#### Task input ####

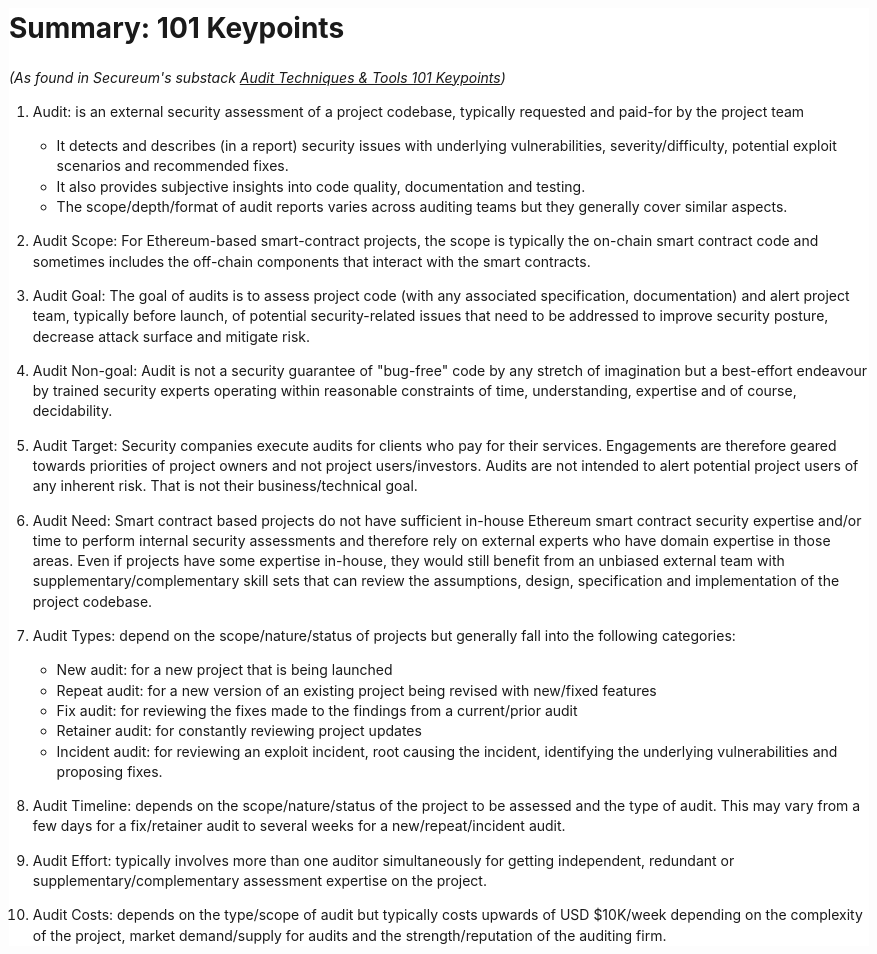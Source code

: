 # Summary: 101 Keypoints

_(As found in Secureum's substack_ [_Audit Techniques & Tools 101 Keypoints_](https://secureum.substack.com/p/audit-techniques-and-tools-101)_)_

1. Audit: is an external security assessment of a project codebase, typically requested and paid-for by the project team
    * It detects and describes (in a report) security issues with underlying vulnerabilities, severity/difficulty, potential exploit scenarios and recommended fixes.
    * It also provides subjective insights into code quality, documentation and testing. 
    * The scope/depth/format of audit reports varies across auditing teams but they generally cover similar aspects.

2. Audit Scope: For Ethereum-based smart-contract projects, the scope is typically the on-chain smart contract code and sometimes includes the off-chain components that interact with the smart contracts.

3. Audit Goal: The goal of audits is to assess project code (with any associated specification, documentation) and alert project team, typically before launch, of potential security-related issues that need to be addressed to improve security posture, decrease attack surface and mitigate risk.

4. Audit Non-goal: Audit is not a security guarantee of "bug-free" code by any stretch of imagination but a best-effort endeavour by trained security experts operating within reasonable constraints of time, understanding, expertise and of course, decidability.

5. Audit Target: Security companies execute audits for clients who pay for their services. Engagements are therefore geared towards priorities of project owners and not project users/investors. Audits are not intended to alert potential project users of any inherent risk. That is not their business/technical goal.

6. Audit Need: Smart contract based projects  do not have sufficient in-house Ethereum smart contract security expertise and/or time to perform internal security assessments and therefore rely on external experts who have domain expertise in those areas. Even if projects have some expertise in-house, they would still benefit from an unbiased external team with supplementary/complementary skill sets that can review the assumptions, design, specification and implementation of the project codebase.

7. Audit Types: depend on the scope/nature/status of projects but generally fall into the following categories:
    * New audit: for a new project that is being launched
    * Repeat audit: for a new version of an existing project being revised with new/fixed features
    * Fix audit: for reviewing the fixes made to the findings from a current/prior audit
    * Retainer audit: for constantly reviewing project updates
    * Incident audit: for reviewing an exploit incident, root causing the incident, identifying the underlying vulnerabilities and proposing fixes.

8. Audit Timeline: depends on the scope/nature/status of the project to be assessed and the type of audit. This may vary from a few days for a fix/retainer audit to several weeks for a new/repeat/incident audit.

9. Audit Effort: typically involves more than one auditor simultaneously for getting independent, redundant or supplementary/complementary assessment expertise on the project.

10. Audit Costs: depends on the type/scope of audit but typically costs upwards of USD $10K/week depending on the complexity of the project, market demand/supply for audits and the strength/reputation of the auditing firm.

####

Print exactly the lines from the one with "9. Audit Effort: typically" through the end of the data, inclusive.

**Exercise response**
9. Audit Effort: typically involves more than one auditor simultaneously for getting independent, redundant or supplementary/complementary assessment expertise on the project.

10. Audit Costs: depends on the type/scope of audit but typically costs upwards of USD $10K/week depending on the complexity of the project, market demand/supply for audits and the strength/reputation of the auditing firm.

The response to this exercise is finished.